The magistrate found the letter and read through it. It was to an apothecary for another order of the poison that had killed his brother. Asher had been planning to send it that next morning.
"Murderer and thief your time is done,
You should know forced kisses aren't much fun." I wrote to Asher.
"What is it talking about? The captain had said the girl's story was that she was attacked…" the magistrate trailed off at this.
"Sire, I had never seen that girl until that night… I swear."
"But she recognized you when you came in the room, I saw it in her eyes." I guess the magistrate wasn't as dim witted as I thought.
"That girl! The one you convinced me to hang! She wasn't the one to kill my brother, it was you!" The magistrate shouted, clutching at Asher's throat.
"No… it wasn't me! Don't you see, it was the gypsy… she's trying to trick you…" he gasped for breath. I watched with a smirk, the villain was about to have his just reward.
"Krysta…" a voice whispered, "this is not your path."
"But he deserves it." I hissed at the voice angrily.
"If you let him die now then you will be no better than he." The voice said. I watched the two men for a whole longer, Asher 's face starting to turn blue. They were continuing to argue about if I was doing this or not.
"You're right." I sighed and moved forward into the moonlight.
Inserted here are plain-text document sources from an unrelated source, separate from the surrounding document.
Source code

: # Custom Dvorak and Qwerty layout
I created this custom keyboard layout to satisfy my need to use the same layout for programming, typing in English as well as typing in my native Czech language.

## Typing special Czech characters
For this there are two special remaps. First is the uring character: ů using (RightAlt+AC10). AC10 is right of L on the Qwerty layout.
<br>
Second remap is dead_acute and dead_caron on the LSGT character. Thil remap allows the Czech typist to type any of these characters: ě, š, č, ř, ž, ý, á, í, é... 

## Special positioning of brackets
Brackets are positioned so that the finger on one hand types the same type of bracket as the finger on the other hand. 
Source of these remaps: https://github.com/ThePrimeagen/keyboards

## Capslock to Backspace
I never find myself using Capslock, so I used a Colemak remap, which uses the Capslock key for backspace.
"How could she? She's dead in the ground in a mirror lined box to prevent her from escaping." The magistrate yelled. I had turned human by this point and for the briefest moment the two men believed in ghosts. I heard the magistrate describe what he saw later, that I was a glowing specter, white all over and flowing hair and clothes even though there was no wind in the room. I gently laid my hand on the magistrate's and he loosened his grip on Asher's neck. I motioned for Asher to come forward and whispered in his ear, "rats die by the same poison they spread." In an instant he was on the ground begging for mercy and confessing his crime. Knowing my job was done I walked towards the moonlight.
"Wait spirit, you said you would haunt me until I had completed three tasks, what is the third?" The magistrate stopped me.
"Be as good a man as your brother was." I said then transformed back into a cat and leapt through the window. The magistrate did as I said and became a kind ruler, he even lost weight. Asher was imprisoned for life. All that was left was for me to take revenge on the executioner who had sold my necklace. It took a while but I caught his scent and followed it to the troop's camp. Apparently no one had told them I was dead yet. I watched from under a wagon as he presented my necklace to Ezmera. She took it with shaking hands and fell to her knees, sobs shaking her old frail body. Others came over and wept with her, forming a ring around her as they hugged her. Such was our tradition whenever one of our troop passed away. We kept the closest family members in the middle and encircled them with love. I snuck in through the crowd, passing through them in a tingly sensation until I reached Ezmera and added my embrace, although she couldn't see or feel it. I looked to the executioner, he hadn't done what the magistrate said he had. I could not take revenge on a man who had done me no wrong so instead after he had left I followed him and wished him the best luck I could wish. He retired and repented from his executioner business and became a wise monk. He even started his own abbey and was never happier.
I was done with my revenge, although I did slip a mouse into the captain of the guard's armor because of his ruff treatment when escorting me to the magistrate's home, now what would I do though?
I thought once I had finished my unfinished business then I would move on from this life.

But now I was a spirit with no purpose.